Work to be completed. Counting only lines that contain the word "your", state the total for the listing below and nothing else.
********
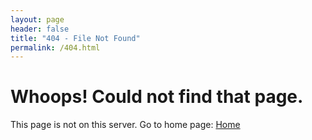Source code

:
 ```yaml
---
layout: page
header: false
title: "404 - File Not Found"
permalink: /404.html
---
```


# Whoops! Could not find that page.

This page is not on this server. Go to home page: [Home](http:www.ismaeltrascastro.com)

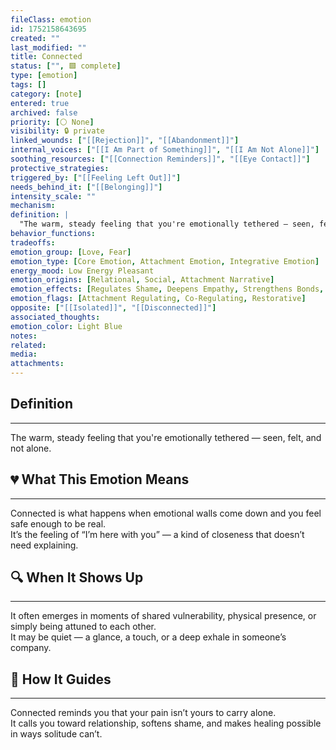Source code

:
 ```yaml
---
fileClass: emotion
id: 1752158643695
created: ""
last_modified: ""
title: Connected
status: ["", 🟩 complete]
type: [emotion]
tags: []
category: [note]
entered: true
archived: false
priority: [⚪ None]
visibility: 🔒 private
linked_wounds: ["[[Rejection]]", "[[Abandonment]]"]
internal_voices: ["[[I Am Part of Something]]", "[[I Am Not Alone]]"]
soothing_resources: ["[[Connection Reminders]]", "[[Eye Contact]]"]
protective_strategies: 
triggered_by: ["[[Feeling Left Out]]"]
needs_behind_it: ["[[Belonging]]"]
intensity_scale: ""
mechanism: 
definition: |
  "The warm, steady feeling that you're emotionally tethered — seen, felt, and not alone."
behavior_functions: 
tradeoffs: 
emotion_group: [Love, Fear]
emotion_type: [Core Emotion, Attachment Emotion, Integrative Emotion]
energy_mood: Low Energy Pleasant
emotion_origins: [Relational, Social, Attachment Narrative]
emotion_effects: [Regulates Shame, Deepens Empathy, Strengthens Bonds, Supports Safety]
emotion_flags: [Attachment Regulating, Co-Regulating, Restorative]
opposite: ["[[Isolated]]", "[[Disconnected]]"]
associated_thoughts: 
emotion_color: Light Blue
notes: 
related: 
media: 
attachments: 
---
```


## Definition
---
The warm, steady feeling that you're emotionally tethered — seen, felt, and not alone.

## 💔 What This Emotion Means
---
Connected is what happens when emotional walls come down and you feel safe enough to be real.  
It’s the feeling of “I’m here with you” — a kind of closeness that doesn’t need explaining.

## 🔍 When It Shows Up
---
It often emerges in moments of shared vulnerability, physical presence, or simply being attuned to each other.  
It may be quiet — a glance, a touch, or a deep exhale in someone’s company.

## 🧭 How It Guides
---
Connected reminds you that your pain isn’t yours to carry alone.  
It calls you toward relationship, softens shame, and makes healing possible in ways solitude can’t.
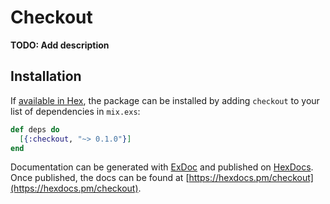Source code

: # Checkout

**TODO: Add description**

## Installation

If [available in Hex](https://hex.pm/docs/publish), the package can be installed
by adding `checkout` to your list of dependencies in `mix.exs`:

```elixir
def deps do
  [{:checkout, "~> 0.1.0"}]
end
```

Documentation can be generated with [ExDoc](https://github.com/elixir-lang/ex_doc)
and published on [HexDocs](https://hexdocs.pm). Once published, the docs can
be found at [https://hexdocs.pm/checkout](https://hexdocs.pm/checkout).

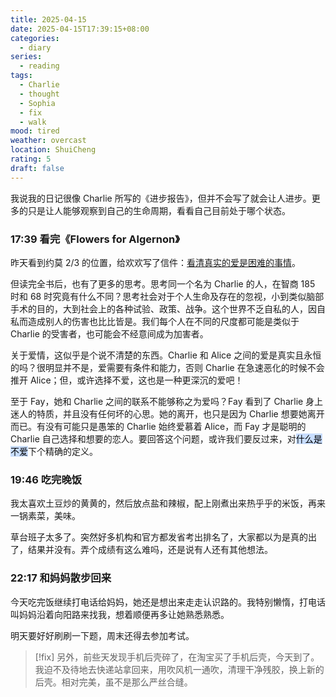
 ```yaml
---
title: 2025-04-15
date: 2025-04-15T17:39:15+08:00
categories:
  - diary
series:
  - reading
tags:
  - Charlie
  - thought
  - Sophia
  - fix
  - walk
mood: tired
weather: overcast
location: ShuiCheng
rating: 5
draft: false
---
```

我说我的日记很像 Charlie 所写的《进步报告》，但并不会写了就会让人进步。更多的只是让人能够观察到自己的生命周期，看看自己目前处于哪个状态。

### 17:39 看完《Flowers for Algernon》

昨天看到约莫 2/3 的位置，给欢欢写了信件：[看清真实的爱是困难的事情](../../../letter/letter_202504142002.zh.md)。

但读完全书后，也有了更多的思考。思考同一个名为 Charlie 的人，在智商 185 时和 68 时究竟有什么不同？思考社会对于个人生命及存在的忽视，小到类似脑部手术的目的，大到社会上的各种试验、政策、战争。这个世界不乏自私的人，因自私而造成别人的伤害也比比皆是。我们每个人在不同的尺度都可能是类似于 Charlie 的受害者，也可能会不经意间成为加害者。

关于爱情，这似乎是个说不清楚的东西。Charlie 和 Alice 之间的爱是真实且永恒的吗？很明显并不是，爱需要有条件和能力，否则 Charlie 在急速恶化的时候不会推开 Alice；但，或许选择不爱，这也是一种更深沉的爱吧！

至于 Fay，她和 Charlie 之间的联系不能够称之为爱吗？Fay 看到了 Charlie 身上迷人的特质，并且没有任何坏的心思。她的离开，也只是因为 Charlie 想要她离开而已。有没有可能只是愚笨的 Charlie 始终爱慕着 Alice，而 Fay 才是聪明的 Charlie 自己选择和想要的恋人。要回答这个问题，或许我们要反过来，对<mark style="background: #ADCCFFA6;">什么是不爱</mark>下个精确的定义。

### 19:46 吃完晚饭

我太喜欢土豆炒的黄黄的，然后放点盐和辣椒，配上刚煮出来热乎乎的米饭，再来一锅素菜，美味。

草台班子太多了。突然好多机构和官方都发省考出排名了，大家都以为是真的出了，结果并没有。弄个成绩有这么难吗，还是说有人还有其他想法。
### 22:17 和妈妈散步回来

今天吃完饭继续打电话给妈妈，她还是想出来走走认识路的。我特别懒惰，打电话叫妈妈沿着向阳路来找我，想着顺便再多让她熟悉熟悉。

明天要好好刷刷一下题，周末还得去参加考试。

> [!fix]
> 另外，前些天发现手机后壳碎了，在淘宝买了手机后壳，今天到了。我迫不及待地去快递站拿回来，用吹风机一通吹，清理干净残胶，换上新的后壳。相对完美，虽不是那么严丝合缝。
********
Solution for this exercise. 2